The hearse was also the first 1964 model built by the Miller-Meteor Company of Ohio and sports body number 64001. It had been the show car at the National Funeral Directors Association convention in 1963 as Cadillac showed its latest to the industry. Vernon O'Neal, then owner of the funeral home, had purchased it from the show in October.
The car's authenticity as the hearse that carried JFK has been endorsed by several convincing sources, including the Professional Car Society's membership. Last year, PCS debunked claims that an ambulance being auctioned had carried JFK from Air Force One to Bethesda Naval Hospital in Maryland. That ambulance had actually been crushed in 1986 in a Boston junkyard and had been photographed for the John F. Kennedy Presidential Library and Museum before the fact.

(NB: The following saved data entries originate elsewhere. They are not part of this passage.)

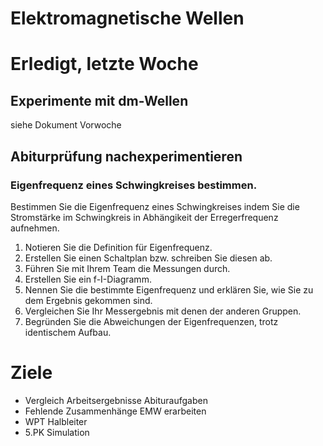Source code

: Elektromagnetische Wellen
===========================

# Erledigt, letzte Woche

## Experimente mit dm-Wellen

siehe Dokument Vorwoche

## Abiturprüfung nachexperimentieren

### Eigenfrequenz eines Schwingkreises bestimmen.

Bestimmen Sie die Eigenfrequenz eines Schwingkreises indem Sie die Stromstärke im Schwingkreis in Abhängikeit der Erregerfrequenz aufnehmen. 

1. Notieren Sie die Definition für Eigenfrequenz.
2. Erstellen Sie einen Schaltplan bzw. schreiben Sie diesen ab.
2. Führen Sie mit Ihrem Team die Messungen durch.
3. Erstellen Sie ein f-I-Diagramm.
4. Nennen Sie die bestimmte Eigenfrequenz und erklären Sie, wie Sie zu dem Ergebnis gekommen sind.
5. Vergleichen Sie Ihr Messergebnis mit denen der anderen Gruppen.
6. Begründen Sie die Abweichungen der Eigenfrequenzen, trotz identischem Aufbau.

# Ziele

- Vergleich Arbeitsergebnisse Abituraufgaben
- Fehlende Zusammenhänge EMW erarbeiten
- WPT Halbleiter
- 5.PK Simulation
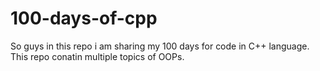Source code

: # 100-days-of-cpp
So guys in this repo i am sharing my 100 days for code in C++ language.
This repo conatin multiple topics of OOPs.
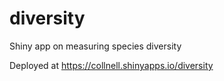 # diversity
Shiny app on measuring species diversity

Deployed at https://collnell.shinyapps.io/diversity
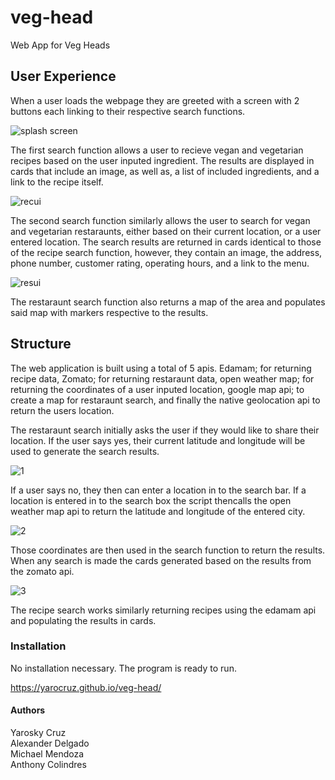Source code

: # veg-head

Web App for Veg Heads

## User Experience

When a user loads the webpage they are greeted with a screen with 2 buttons each linking to their respective search functions.

![splash screen](https://user-images.githubusercontent.com/58165715/74590905-f0d54a00-4fe0-11ea-98be-8b1e2033815f.png)

The first search function allows a user to recieve vegan and vegetarian recipes based on the user inputed ingredient. The results
are displayed in cards that include an image, as well as, a list of included ingredients, and a link to the recipe itself.

![recui](https://user-images.githubusercontent.com/58165715/74590941-53c6e100-4fe1-11ea-921e-61fdc6b592de.png)

The second search function similarly allows the user to search for vegan and vegetarian restaraunts, either based on their
current location, or a user entered location. The search results are returned in cards identical to those of the recipe search
function, however, they contain an image, the address, phone number, customer rating, operating hours, and a link to the menu. 

![resui](https://user-images.githubusercontent.com/58165715/74590928-2f6b0480-4fe1-11ea-890f-a876c7366df9.png)

The restaraunt search function also returns a map of the area and populates said map with markers respective to the results.

## Structure

The web application is built using a total of 5 apis. Edamam; for returning recipe data, Zomato; for returning restaraunt data,
open weather map; for returning the coordinates of a user inputed location, google map api; to create a map for restaraunt search,
and finally the native geolocation api to return the users location.

The restaraunt search initially asks the user if they would like to share their location. If the user says yes, their current
latitude and longitude will be used to generate the search results. 

![1](https://user-images.githubusercontent.com/58165715/74590647-38a6a200-4fde-11ea-8723-7beccc3e44f2.PNG)

If a user says no, they then can enter a location in to the search bar. If a location is entered in to the search box the script 
thencalls the open weather map api to return the latitude and longitude of the entered city.

![2](https://user-images.githubusercontent.com/58165715/74590688-6855aa00-4fde-11ea-9ff8-3108952f315c.PNG)

Those coordinates are then used in the search function to return the results. When any search is made the cards generated based on 
the results from the zomato api.

![3](https://user-images.githubusercontent.com/58165715/74590732-00ec2a00-4fdf-11ea-841a-e758dbf95840.PNG)

The recipe search works similarly returning recipes using the edamam api and populating the results in cards.

### Installation
No installation necessary. The program is ready to run.

https://yarocruz.github.io/veg-head/


#### Authors
Yarosky Cruz
<br>
Alexander Delgado
<br>
Michael Mendoza
<br>
Anthony Colindres
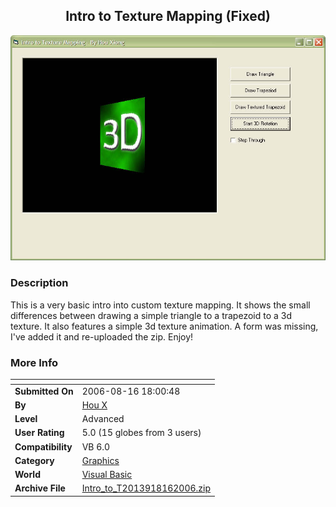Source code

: ﻿<div align="center">

## Intro to Texture Mapping \(Fixed\)

<img src="PIC200681608247853.jpg">
</div>

### Description

This is a very basic intro into custom texture mapping. It shows the small differences between drawing a simple triangle to a trapezoid to a 3d texture. It also features a simple 3d texture animation. A form was missing, I've added it and re-uploaded the zip. Enjoy!
 
### More Info
 


<span>             |<span>
---                |---
**Submitted On**   |2006-08-16 18:00:48
**By**             |[Hou X](https://github.com/Planet-Source-Code/PSCIndex/blob/master/ByAuthor/hou-x.md)
**Level**          |Advanced
**User Rating**    |5.0 (15 globes from 3 users)
**Compatibility**  |VB 6\.0
**Category**       |[Graphics](https://github.com/Planet-Source-Code/PSCIndex/blob/master/ByCategory/graphics__1-46.md)
**World**          |[Visual Basic](https://github.com/Planet-Source-Code/PSCIndex/blob/master/ByWorld/visual-basic.md)
**Archive File**   |[Intro\_to\_T2013918162006\.zip](https://github.com/Planet-Source-Code/hou-x-intro-to-texture-mapping-fixed__1-66285/archive/master.zip)








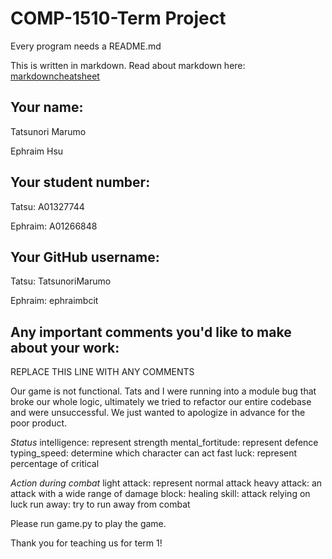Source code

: # COMP-1510-Term Project

Every program needs a README.md

This is written in markdown. Read about markdown here: [markdowncheatsheet](https://www.markdownguide.org/cheat-sheet/)

## Your name:
Tatsunori Marumo

Ephraim Hsu

## Your student number:
Tatsu: A01327744

Ephraim: A01266848

## Your GitHub username:

Tatsu: TatsunoriMarumo

Ephraim: ephraimbcit

## Any important comments you'd like to make about your work:

REPLACE THIS LINE WITH ANY COMMENTS

Our game is not functional. Tats and I were running into a module bug that broke our whole logic, ultimately we
tried to refactor our entire codebase and were unsuccessful. We just wanted to apologize in advance for the poor
product.

*Status*
intelligence: represent strength
mental_fortitude: represent defence 
typing_speed: determine which character can act fast
luck: represent percentage of critical

*Action during combat*
light attack: represent normal attack
heavy attack: an attack with a wide range of damage
block: healing
skill: attack relying on luck
run away: try to run away from combat

Please run game.py to play the game.

Thank you for teaching us for term 1!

The hearse, for its part, was in the O'Neill funeral fleet for several years until the home went out of business in the late 1960s. It was then purchased by the Thomae Funeral Home's owner in San Benito, Texas. Henry Thomae, Sr. kept the car until his passing in 2000. It was then sold to Ardeen Vaughan, who owns funeral homes and a hearse dealership in Texas.
Vaughan restored the car and put it up for auction in 2007 with a $1 million reserve. The highest offer was $900,000, so he refused to sell. In 2009, it went up for auction again, but the best offer was only $165,000. Somewhere in the short time frame between 2009 and today, the hearse again changed hands and is not owned by a private party who's hoping to sell it through the Barrett-Jackson firm. The car was recently on eBay for $1.5 million, but did not sell.
At this weekend's auction, there will be no reserve, so the highest bidder will win the car and a huge piece (literally and figuratively) of American history.